Using AI to Combat AI - Purpose-Built AI Models in NDR

Summary

Threat actors have weaponized Artificial Intelligence (AI) making malware and other advanced persistent threats (APTs) capable of circumventing or hiding from lagging next generation antivirus (NGAV), anti-malware, sandboxing, and other threat detection technologies. AI enabled malicious software can quickly detect the environment they are operating in and take evasive measures to escape detection and removal. The only way to combat weaponized AI is with purpose-built AI models looking for small non-normal or suspicious behavior across magnitudes of activity over large periods of time. Network detection & response (NDR) tools are implementing AI models designed for specific threat hunting use cases to find and remove weaponized AI. This whitepaper provides a basic overview of the AI technologies used within purpose-built AI models in Sangfor’s Cyber Command NDR capability and the primary threat hunting use cases the AI models detect.

Introduction

Cyberattacks have become much more sophisticated in the past several years. Malware has been rearchitected to be modular allowing the swapping of payloads based on an attacker’s requirements. Many of these payloads weaponize AI by using artificial intelligence to quickly identify the surrounding environment allowing for smarter, more targeted attacks. Malware and APTs can easily determine if they are executed in a sandbox and immediately become dormant to evade detection. The AI can identify the domain and location of the host to deploy specific payloads or activate only if the host is inside the correct company or city. For example, the REvil ransomware is designed to deactivate if the host is part of a Russian language domain.

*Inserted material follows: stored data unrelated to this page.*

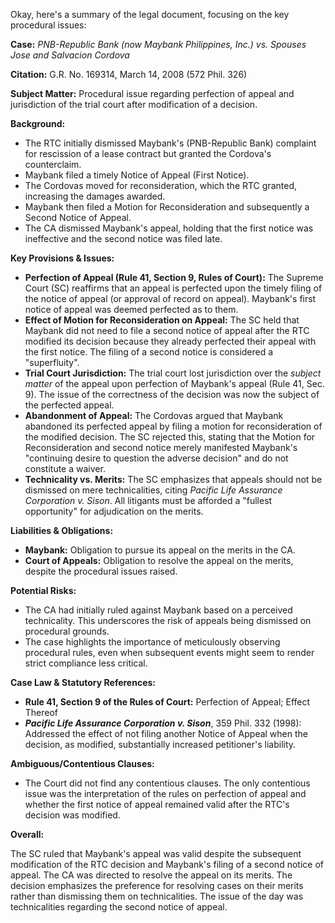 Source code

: Okay, here's a summary of the legal document, focusing on the key procedural issues:

**Case:** *PNB-Republic Bank (now Maybank Philippines, Inc.) vs. Spouses Jose and Salvacion Cordova*

**Citation:** G.R. No. 169314, March 14, 2008 (572 Phil. 326)

**Subject Matter:** Procedural issue regarding perfection of appeal and jurisdiction of the trial court after modification of a decision.

**Background:**

*   The RTC initially dismissed Maybank's (PNB-Republic Bank) complaint for rescission of a lease contract but granted the Cordova's counterclaim.
*   Maybank filed a timely Notice of Appeal (First Notice).
*   The Cordovas moved for reconsideration, which the RTC granted, increasing the damages awarded.
*   Maybank then filed a Motion for Reconsideration and subsequently a Second Notice of Appeal.
*   The CA dismissed Maybank's appeal, holding that the first notice was ineffective and the second notice was filed late.

**Key Provisions & Issues:**

*   **Perfection of Appeal (Rule 41, Section 9, Rules of Court):** The Supreme Court (SC) reaffirms that an appeal is perfected upon the timely filing of the notice of appeal (or approval of record on appeal). Maybank's first notice of appeal was deemed perfected as to them.
*   **Effect of Motion for Reconsideration on Appeal:** The SC held that Maybank did not need to file a second notice of appeal after the RTC modified its decision because they already perfected their appeal with the first notice. The filing of a second notice is considered a "superfluity".
*   **Trial Court Jurisdiction:** The trial court lost jurisdiction over the *subject matter* of the appeal upon perfection of Maybank's appeal (Rule 41, Sec. 9). The issue of the correctness of the decision was now the subject of the perfected appeal.
*   **Abandonment of Appeal:** The Cordovas argued that Maybank abandoned its perfected appeal by filing a motion for reconsideration of the modified decision. The SC rejected this, stating that the Motion for Reconsideration and second notice merely manifested Maybank's "continuing desire to question the adverse decision" and do not constitute a waiver.
*   **Technicality vs. Merits:**  The SC emphasizes that appeals should not be dismissed on mere technicalities, citing *Pacific Life Assurance Corporation v. Sison*. All litigants must be afforded a "fullest opportunity" for adjudication on the merits.

**Liabilities & Obligations:**

*   **Maybank:** Obligation to pursue its appeal on the merits in the CA.
*   **Court of Appeals:** Obligation to resolve the appeal on the merits, despite the procedural issues raised.

**Potential Risks:**

*   The CA had initially ruled against Maybank based on a perceived technicality. This underscores the risk of appeals being dismissed on procedural grounds.
*   The case highlights the importance of meticulously observing procedural rules, even when subsequent events might seem to render strict compliance less critical.

**Case Law & Statutory References:**

*   **Rule 41, Section 9 of the Rules of Court:** Perfection of Appeal; Effect Thereof
*   ***Pacific Life Assurance Corporation v. Sison***, 359 Phil. 332 (1998): Addressed the effect of not filing another Notice of Appeal when the decision, as modified, substantially increased petitioner's liability.

**Ambiguous/Contentious Clauses:**

*   The Court did not find any contentious clauses. The only contentious issue was the interpretation of the rules on perfection of appeal and whether the first notice of appeal remained valid after the RTC's decision was modified.

**Overall:**

The SC ruled that Maybank's appeal was valid despite the subsequent modification of the RTC decision and Maybank's filing of a second notice of appeal. The CA was directed to resolve the appeal on its merits. The decision emphasizes the preference for resolving cases on their merits rather than dismissing them on technicalities. The issue of the day was technicalities regarding the second notice of appeal.
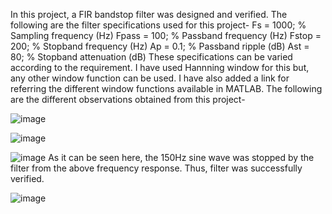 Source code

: In this project, a FIR bandstop filter was designed and verified.
The following are the filter specifications used for this project-
Fs = 1000;             % Sampling frequency (Hz)
Fpass = 100;           % Passband frequency (Hz)
Fstop = 200;           % Stopband frequency (Hz)
Ap = 0.1;              % Passband ripple (dB)
Ast = 80;              % Stopband attenuation (dB)
These specifications can be varied according to the requirement.
I have used Hannning window for this but, any other window function can be used. I have also added a link for referring the different window functions available in MATLAB.
The following are the different observations obtained from this project-

![image](https://github.com/yash-026/bandstop_fir_filter/assets/128773892/0578c279-0af6-40b6-a27a-4fe65d971b75)

![image](https://github.com/yash-026/bandstop_fir_filter/assets/128773892/f38cf38a-1510-40be-ac2d-23c243aead09)

![image](https://github.com/yash-026/bandstop_fir_filter/assets/128773892/3a7c3557-002f-401b-95e4-f87a446740f4)
As it can be seen here, the 150Hz sine wave was stopped by the filter from the above frequency response. Thus, filter was successfully verified.

![image](https://github.com/yash-026/bandstop_fir_filter/assets/128773892/1b0dbae2-c792-41c1-98b3-ec3d4abc0e06)
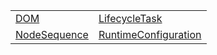 |                                                                                              |                                                                                                              |
| -------------------------------------------------------------------------------------------- | ------------------------------------------------------------------------------------------------------------ |
| [DOM](https://hamedfathi.gitbook.io/aurelia-2-doc-api/runtime/literal/dom)                   | [LifecycleTask](https://hamedfathi.gitbook.io/aurelia-2-doc-api/runtime/literal/lifecycletask)               |
| [NodeSequence](https://hamedfathi.gitbook.io/aurelia-2-doc-api/runtime/literal/nodesequence) | [RuntimeConfiguration](https://hamedfathi.gitbook.io/aurelia-2-doc-api/runtime/literal/runtimeconfiguration) | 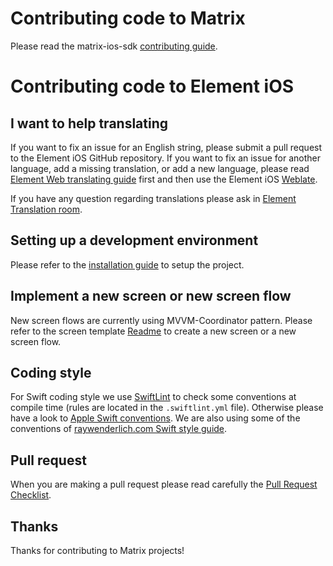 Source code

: # Contributing code to Matrix

Please read the matrix-ios-sdk [contributing guide](https://github.com/matrix-org/matrix-ios-sdk/blob/develop/CONTRIBUTING.md).

# Contributing code to Element iOS

## I want to help translating

If you want to fix an issue for an English string, please submit a pull request to the Element iOS GitHub repository.
If you want to fix an issue for another language, add a missing translation, or  add a new language, please read [Element Web translating guide](https://github.com/vector-im/element-web/blob/develop/docs/translating.md) first and then use the Element iOS [Weblate](https://translate.riot.im/projects/riot-ios/).

If you have any question regarding translations please ask in [Element Translation room](https://matrix.to/#/#element-translations:matrix.org).

## Setting up a development environment

Please refer to the [installation guide](INSTALL.md) to setup the project.

## Implement a new screen or new screen flow

New screen flows are currently using MVVM-Coordinator pattern. Please refer to the screen template [Readme](Tools/Templates/README.md) to create a new screen or a new screen flow.

## Coding style

For Swift coding style we use [SwiftLint](https://github.com/realm/SwiftLint) to check some conventions at compile time (rules are located in the `.swiftlint.yml` file). 
Otherwise please have a look to [Apple Swift conventions](https://swift.org/documentation/api-design-guidelines.html#conventions). We are also using some of the conventions of [raywenderlich.com Swift style guide](https://github.com/raywenderlich/swift-style-guide).

## Pull request

When you are making a pull request please read carefully the [Pull Request Checklist](https://github.com/vector-im/element-ios/blob/develop/.github/PULL_REQUEST_TEMPLATE.md).

## Thanks

Thanks for contributing to Matrix projects! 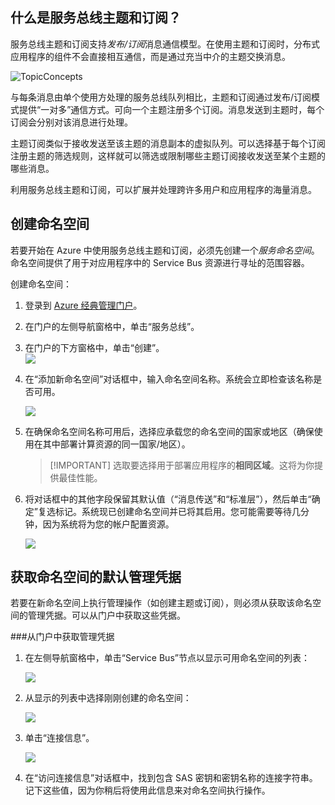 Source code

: ## 什么是服务总线主题和订阅？

服务总线主题和订阅支持*发布/订阅*消息通信模型。在使用主题和订阅时，分布式应用程序的组件不会直接相互通信，而是通过充当中介的主题交换消息。

![TopicConcepts](./media/howto-service-bus-topics/sb-topics-01.png)

与每条消息由单个使用方处理的服务总线队列相比，主题和订阅通过发布/订阅模式提供“一对多”通信方式。可向一个主题注册多个订阅。消息发送到主题时，每个订阅会分别对该消息进行处理。

主题订阅类似于接收发送至该主题的消息副本的虚拟队列。可以选择基于每个订阅注册主题的筛选规则，这样就可以筛选或限制哪些主题订阅接收发送至某个主题的哪些消息。

利用服务总线主题和订阅，可以扩展并处理跨许多用户和应用程序的海量消息。

## 创建命名空间

若要开始在 Azure 中使用服务总线主题和订阅，必须先创建一个*服务命名空间*。命名空间提供了用于对应用程序中的 Service Bus 资源进行寻址的范围容器。

创建命名空间：

1.  登录到 [Azure 经典管理门户][]。

2.  在门户的左侧导航窗格中，单击“服务总线”。

3.  在门户的下方窗格中，单击“创建”。   
    ![][0]

4.  在“添加新命名空间”对话框中，输入命名空间名称。系统会立即检查该名称是否可用。

    ![][2]

5.  在确保命名空间名称可用后，选择应承载您的命名空间的国家或地区（确保使用在其中部署计算资源的同一国家/地区）。

	> [!IMPORTANT] 选取要选择用于部署应用程序的**相同区域**。这将为你提供最佳性能。

6. 	将对话框中的其他字段保留其默认值（“消息传送”和“标准层”），然后单击“确定”复选标记。系统现已创建命名空间并已将其启用。您可能需要等待几分钟，因为系统将为您的帐户配置资源。

	![][6]

## 获取命名空间的默认管理凭据

若要在新命名空间上执行管理操作（如创建主题或订阅），则必须从获取该命名空间的管理凭据。可以从门户中获取这些凭据。

###从门户中获取管理凭据

1.  在左侧导航窗格中，单击“Service Bus”节点以显示可用命名空间的列表：

	![][0]

2.  从显示的列表中选择刚刚创建的命名空间：

	![][3]

3.  单击“连接信息”。

	![][4]

4.  在“访问连接信息”对话框中，找到包含 SAS 密钥和密钥名称的连接字符串。记下这些值，因为你稍后将使用此信息来对命名空间执行操作。

  [Azure 经典管理门户]: http://manage.windowsazure.cn
  [0]: ./media/howto-service-bus-topics/sb-queues-13.png
  [2]: ./media/howto-service-bus-topics/sb-queues-04.png
  [3]: ./media/howto-service-bus-topics/sb-queues-09.png
  [4]: ./media/howto-service-bus-topics/sb-queues-06.png
  
  [6]: ./media/howto-service-bus-topics/getting-started-multi-tier-27.png

<!---HONumber=82--> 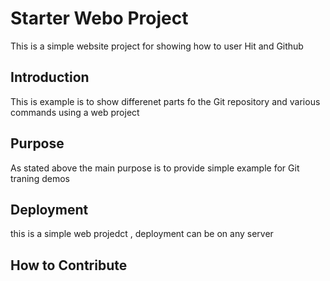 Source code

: # Starter Webo Project 

This is a simple website project for 
showing how to user Hit and Github

## Introduction

This is example is to show differenet parts fo the Git repository and various commands using a web project


## Purpose

As stated above the main purpose is to provide simple example for Git traning demos

## Deployment

this is a simple web projedct , deployment can be on any server

## How to Contribute

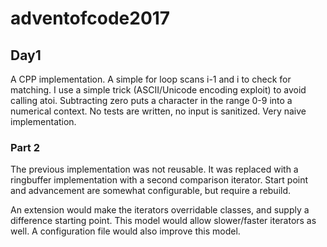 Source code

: # adventofcode2017

## Day1
A CPP implementation. A simple for loop scans i-1 and i to check for matching.
I use a simple trick (ASCII/Unicode encoding exploit) to avoid calling atoi.
Subtracting zero puts a character in the range 0-9 into a numerical context.
No tests are written, no input is sanitized. Very naive implementation.
### Part 2
The previous implementation was not reusable. It was replaced with a ringbuffer implementation with a second comparison iterator. Start point and advancement are somewhat configurable, but require a rebuild.

An extension would make the iterators overridable classes, and supply a difference starting point. This model would allow slower/faster iterators as well.
A configuration file would also improve this model.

Network detection & response (NDR) tools are being deployed by organizations to provide greater visibility of known and unknown threats across a network and then respond swiftly to them. NDR uses artificial intelligence to uncover hidden threats facilitated by weaponized AI. However, deploying AI for AI’s sake to generally detect threats is not a viable solution as generalized AI is prone to large amounts of false positives and false negatives; you cannot catch all fish using the same bait. The most efficient way to combat weaponized AI is by implementing purpose-built AI models designed to detect specific behaviors. Sangfor’s Cyber Command NDR capability is designed to detect specific threat hunting use cases using AI models designed for each use case. The most common use cases Cyber Command NDR is used for are DGA domain detection, encrypted communications modeling & attack detection, malware & ransomware protection, and user & entity behavior analytics (UEBA).

Basics of AI Technology

To understand the purpose-built AI models used in Cyber Command’s NDR capability, a little background about AI modeling is provided for the reader’s convenience.

The Three Waves of AI

Artificial intelligence, in some form, has been around for decades. But to understand how AI works, there needs to be a definition of the ability to process information that can be called “intelligence” before building an artificial one. The U.S. Defense Advanced Research Projects Agency (DARPA) has long described the evolution of AI technology in three waves. In these waves, intelligence was defined using four metrics:

Perceiving: collecting and identifying rich, complex, and subtle information
Learning: changing understanding and the rules or models within a given environment
Abstracting: to create new meaning
Reasoning: to plan and to decide

Using these metrics, we can determine artificial intelligence’s ability to process information.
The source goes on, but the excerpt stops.